There is no better vehicle for advancing mutual self-interest than multilateral trade relationships

Many policymakers, business leaders, and ordinary citizens in developing countries are well aware of the need to engage wholeheartedly in globalization. They recognize that openness is vital to raising living standards and offers greater choices and more freedom. Indeed, freer trade offers unprecedented scope to exploit comparative advantage, not only in finished goods but also all along the production chain. Moreover, in addition to bringing economic gains to countries that engage in it, trade is also a channel for importing good policies because it undermines inefficient and corrupt practices, thereby improving the business environment.

Trade Barriers: It is not surprising that developing countries keen to expand their export and investment links are determined to achieve a more level playing field in world trade.
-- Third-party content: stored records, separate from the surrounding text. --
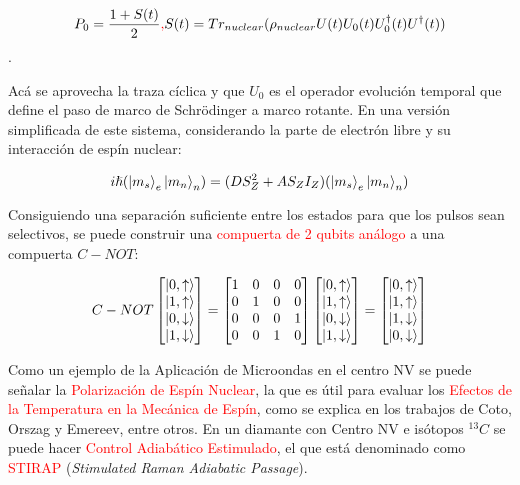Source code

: \documentclass{book}
\begin{document}
\begin{equation}\label{eq8.10}P_0=\frac{1+S(t)}{2}\textcolor{red}{,} S(t)=Tr_{nuclear}(\rho_{nuclear}U(t)U_0(t)U_0^\dag(t)U^\dag(t))\end{equation}.

Acá se aprovecha la traza cíclica y que $U_0$ es el operador evolución temporal que define el paso de marco de Schr\"odinger a marco rotante. En una versión simplificada de este sistema, considerando la parte de electrón libre y su interacción de espín nuclear:

\begin{equation}\label{eq8.11}i\hslash(\ket{m_s}_e\ket{m_n}_n)=(DS_Z^2+AS_ZI_Z)(\ket{m_s}_e\ket{m_n}_n)\end{equation}

Consiguiendo una separación suficiente entre los estados para que los pulsos sean selectivos, se puede construir una \textcolor{red}{compuerta de 2 qubits análogo} a una compuerta $C-NOT$:

\begin{equation}\label{eq8.12}C-NOT\begin{bmatrix} \ket{0,\uparrow}\\\ket{1,\uparrow}\\\ket{0,\downarrow}\\\ket{1,\downarrow}\end{bmatrix}=\begin{bmatrix} 1&0&0&0\\0&1&0&0\\0&0&0&1\\0&0&1&0\end{bmatrix}\begin{bmatrix} \ket{0,\uparrow}\\\ket{1,\uparrow}\\\ket{0,\downarrow}\\\ket{1,\downarrow}\end{bmatrix}=\begin{bmatrix} \ket{0,\uparrow}\\\ket{1,\uparrow}\\\ket{1,\downarrow}\\\ket{0,\downarrow}\end{bmatrix}\end{equation}

Como un ejemplo de la Aplicación de Microondas en el centro NV se puede señalar la \textcolor{red}{Polarización de Espín Nuclear}, la que es útil para evaluar los \textcolor{red}{Efectos de la Temperatura en la Mecánica de Espín}, como se explica en los trabajos de Coto, Orszag y Emereev, entre otros. En un diamante con Centro NV e isótopos ${}^{13}C$ se puede hacer \textcolor{red}{Control Adiabático Estimulado}, el que está denominado como \textcolor{red}{STIRAP} (\textit{Stimulated Raman Adiabatic Passage}).
\end{document}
These countries played an important role in the World Trade Organization (WTO) talks in Doha, in November 2001, rightly demanding that the powerful trading blocs live up to their own free-trade rhetoric in terms of granting them market access in protected sectors.
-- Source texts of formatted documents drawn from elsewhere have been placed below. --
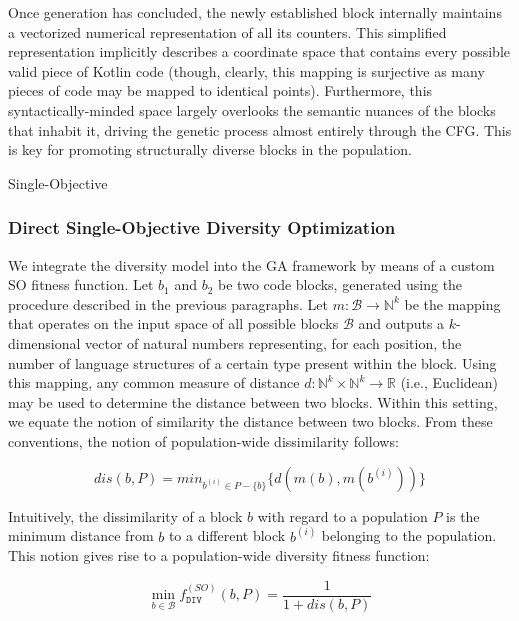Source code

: Once generation has concluded, the newly established block
internally maintains a vectorized numerical representation of
all its counters.
This simplified representation implicitly describes a 
coordinate space that contains every possible valid piece of Kotlin code
(though, clearly, this mapping is surjective as many pieces of code
may be mapped to identical points).
Furthermore, this syntactically-minded space largely overlooks
the semantic nuances of the blocks that inhabit it, driving the genetic process
almost entirely through the \gls{CFG}.
This is key for promoting structurally diverse blocks in the population.

 {Single-Objective}

\subsubsection{\label{subsec:soga}Direct Single-Objective Diversity Optimization}

We integrate the
diversity model into the \gls{GA} framework by means of a custom \gls{SO} fitness function.
Let $b_1$ and $b_2$ be two code blocks, generated using the procedure
described in the previous paragraphs.
Let $m : \mathcal{B} \to \mathbb{N}^{k}$ be the mapping that operates
on the input space of all possible blocks $\mathcal{B}$ and outputs
a $k$-dimensional vector of natural numbers representing, for each position,
the number of language structures of a certain type present within the block.
Using this mapping, any common measure of distance
$d : \mathbb{N}^k \times \mathbb{N}^k \to \mathbb{R}$ (i.e., Euclidean) may be used to determine
the distance between two blocks.
Within this setting, we equate the notion of similarity
the distance between two blocks.
From these conventions, the notion of population-wide 
dissimilarity follows:

\begin{equation}
dis(b, P) = min_{b^{(i)} \in P - \{ b \}} \{ d(m(b), m(b^{(i)})) \}
\label{eq:sim}
\end{equation}


Intuitively, the dissimilarity of a block $b$ with regard to a population
$P$ is the minimum distance from $b$ to a different block $b^{(i)}$
belonging to the population. 
This notion gives rise to a population-wide diversity fitness function:

\begin{equation}
\min_{b \in \mathcal{B}} f^{(SO)}_{\texttt{DIV}}(b, P) = \frac{1}{1 + dis(b, P)}
\end{equation}

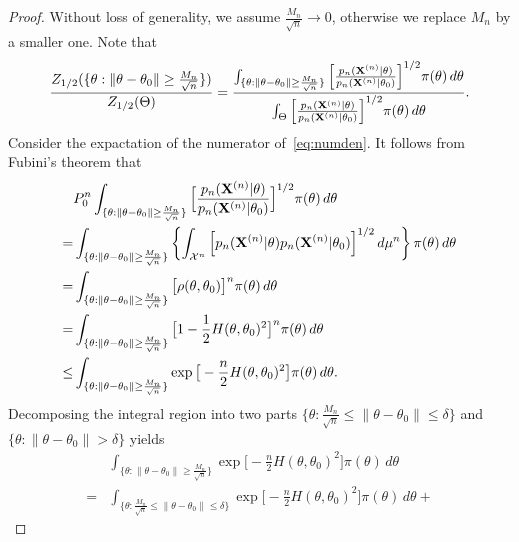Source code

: \documentclass[3p]{elsarticle}
\theoremstyle{plain}
\theoremstyle{definition}
\theoremstyle{remark}
\begin{document}
\begin{proof}
    Without loss of generality, we assume $\frac{M_n}{\sqrt{n}}\to 0$, otherwise we replace $M_n$ by a smaller one.
    Note that
       \begin{equation}\label{eq:numden}
       \frac{Z_{1/2} ( 
       \{\theta: \|\theta-\theta_0\|\geq \frac{M_n}{\sqrt{n}}\})}{Z_{1/2}(\Theta)}
=
    \frac{
        \int_{\{\theta: \|\theta-\theta_0\|\geq \frac{M_n}{\sqrt{n}}\}} \Big[ \frac{p_n(\mathbf{X}^{(n)}|\theta)}{p_n(\mathbf{X}^{(n)}|\theta_0)} \Big]^{1/2} \pi(\theta) \, d \theta
    }{
        \int_{\Theta} \Big[ \frac{p_n(\mathbf{X}^{(n)}|\theta)}{p_n(\mathbf{X}^{(n)}|\theta_0)} \Big]^{1/2} \pi(\theta) \, d \theta
    }.
       \end{equation}
    Consider the expactation of the numerator of~\ref{eq:numden}. It follows from Fubini's theorem that
    $$
    \begin{aligned}
        &P_0^n\int_{\{\theta:\|\theta-\theta_0\|\geq \frac{M_n}{\sqrt{n}}\} } \Big[ \frac{p_n(\BX^{(n)}|\theta)}{p_n(\BX^{(n)}|\theta_0)}  \Big]^{1/2} \pi(\theta) \, d \theta
        \\
        =&
        \int_{\{\theta:\|\theta-\theta_0\|\geq \frac{M_n}{\sqrt{n}}\} } \left\{\int_{\mathcal{X}^n}\Big[ {p_n} (\BX^{(n)}|\theta)  p_n (\BX^{(n)}|\theta_0) \Big]^{1/2} \, d\mu^n \right\} \pi(\theta) \, d \theta\\
        =&
        \int_{\{\theta:\|\theta-\theta_0\|\geq \frac{M_n}{\sqrt{n}}\} } \big[ \rho(\theta,\theta_0) \big]^n \pi(\theta) \, d \theta\\
        =&
        \int_{\{\theta:\|\theta-\theta_0\|\geq \frac{M_n}{\sqrt{n}}\} } \big[ 1-\frac{1}{2}H(\theta,\theta_0)^2 \big]^n \pi(\theta) \, d \theta\\
        \leq &
        \int_{\{\theta:\|\theta-\theta_0\|\geq \frac{M_n}{\sqrt{n}}\} } \exp \big[ -\frac{n}{2}H(\theta,\theta_0)^2 \big] \pi(\theta) \, d \theta.
    \end{aligned}
    $$
    Decomposing the integral region into two parts $\{\theta:\frac{M_n}{\sqrt{n}}\leq \|\theta-\theta_0\|\leq \delta \}$ and $\{\theta: \|\theta-\theta_0\|>\delta\}$ yields
    $$
    \begin{aligned}
        &\int_{\{\theta:\|\theta-\theta_0\|\geq \frac{M_n}{\sqrt{n}}\} } \exp \big[ -\frac{n}{2}H(\theta,\theta_0)^2 \big] \pi(\theta) \, d \theta
        \\
        =&\int_{\{\theta:\frac{M_n}{\sqrt{n}}\leq \|\theta-\theta_0\|\leq \delta \}} \exp \big[ -\frac{n}{2}H(\theta,\theta_0)^2 \big] \pi(\theta) \, d \theta+

\end{aligned}$$
\end{proof}
\end{document}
One of the most important responsibilities now facing Western trade negotiators and politicians is freeing up trade in key sectors in ways that will benefit developing countries, but the will to do so is less in evidence today than it was in Doha. U.S. President George W. Bush’s decision to protect inefficient U.S. steelmakers and substantially increase farm subsidies is not encouraging. The European Union’s continuing reluctance to reform its Common Agriculture Policy, which effectively keeps farm products from poor countries out of European markets, is equally troubling.

However, a crucial point has often been overlooked – that is, trade barriers are as harmful to the countries that impose them as to the countries whose imports they block. For example, the U.S.’ new protectionist stance on steel and agriculture will hit American consumers of automobiles and farm products – who far outnumber steel and agricultural workers – with higher prices. The real trade wars take place within countries, between consumers and special interest groups. Trade between countries brings mutual benefits. Those who genuinely wish to reduce barriers between rich and poor should strongly espouse free-trade policies, and expose those special interests that urge ultimately self-defeating protectionist measures.
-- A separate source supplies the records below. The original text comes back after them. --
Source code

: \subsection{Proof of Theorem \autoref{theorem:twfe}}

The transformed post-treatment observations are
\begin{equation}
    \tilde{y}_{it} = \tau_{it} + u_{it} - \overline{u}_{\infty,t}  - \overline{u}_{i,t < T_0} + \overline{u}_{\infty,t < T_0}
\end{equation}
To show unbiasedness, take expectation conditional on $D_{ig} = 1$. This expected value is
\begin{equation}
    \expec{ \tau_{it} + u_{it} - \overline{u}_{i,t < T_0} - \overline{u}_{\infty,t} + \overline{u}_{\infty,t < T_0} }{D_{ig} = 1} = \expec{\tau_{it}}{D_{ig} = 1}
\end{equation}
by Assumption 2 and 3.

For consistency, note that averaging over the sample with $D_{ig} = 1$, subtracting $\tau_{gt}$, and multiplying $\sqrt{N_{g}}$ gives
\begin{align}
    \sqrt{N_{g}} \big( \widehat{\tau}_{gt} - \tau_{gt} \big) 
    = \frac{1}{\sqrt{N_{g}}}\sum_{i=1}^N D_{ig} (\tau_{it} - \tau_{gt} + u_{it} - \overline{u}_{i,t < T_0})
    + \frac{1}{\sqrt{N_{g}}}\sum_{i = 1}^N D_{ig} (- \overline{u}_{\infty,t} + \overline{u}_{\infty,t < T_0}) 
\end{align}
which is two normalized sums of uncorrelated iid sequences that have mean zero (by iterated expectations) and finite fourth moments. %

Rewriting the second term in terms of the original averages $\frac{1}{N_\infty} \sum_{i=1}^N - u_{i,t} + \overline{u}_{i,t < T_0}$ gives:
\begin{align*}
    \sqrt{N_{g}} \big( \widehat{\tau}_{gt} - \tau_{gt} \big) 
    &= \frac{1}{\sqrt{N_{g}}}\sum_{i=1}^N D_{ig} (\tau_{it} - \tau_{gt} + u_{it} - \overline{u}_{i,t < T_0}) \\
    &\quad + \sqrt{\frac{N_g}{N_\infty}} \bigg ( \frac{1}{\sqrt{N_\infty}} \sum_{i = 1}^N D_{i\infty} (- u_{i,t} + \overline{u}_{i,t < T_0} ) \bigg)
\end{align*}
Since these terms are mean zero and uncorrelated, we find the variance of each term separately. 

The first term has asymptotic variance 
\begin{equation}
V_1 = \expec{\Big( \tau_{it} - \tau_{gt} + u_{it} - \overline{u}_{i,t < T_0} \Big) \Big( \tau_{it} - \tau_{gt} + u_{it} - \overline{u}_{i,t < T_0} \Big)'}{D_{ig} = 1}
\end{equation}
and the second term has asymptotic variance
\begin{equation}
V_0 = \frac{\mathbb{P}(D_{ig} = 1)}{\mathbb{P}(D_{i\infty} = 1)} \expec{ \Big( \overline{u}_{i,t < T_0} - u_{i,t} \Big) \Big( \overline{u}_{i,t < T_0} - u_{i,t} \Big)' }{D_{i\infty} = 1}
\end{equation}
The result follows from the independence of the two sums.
Actions for Poor Countries: But even if rich countries reduce their trade barriers, poor countries will not benefit unless they stop protecting and over regulating their own markets. High tariffs make imported goods much dearer and, in many cases, have cosseted domestic industries to such an extent that few of them could compete effectively in the world market even if all tariffs were abolished overnight.

One of the important aspects of trade liberalization is that it increases competition, the lifeblood of a successful market economy. Another is that it combats the corruption that flourishes wherever there is too much red tape and protectionism. In the end, individual nations bear most of the responsibility for their own success or failure. Where good government does not guarantee economic success, bad government does assure failure.

Trade Talks: Developing countries thus face enormous challenges. But if globalization has magnified the penalties for failure, it has also increased the rewards for success. The opportunities for gains from freer trade and increased investment are greater than ever. It has therefore never been more important for nations to recognize their interdependence. And there is no better vehicle for advancing mutual self-interest than multilateral trade relationships.

The European Union’s "everything but arms" initiative is a step in the right direction. The Doha development agenda itself will go a long way toward redressing the global imbalance. The WTO has made great capacity-building efforts to ensure that developing countries can overcome their technical weakness in the course of the negotiations. Trade and investment are the keys to development and we should therefore embrace, not oppose, globalization.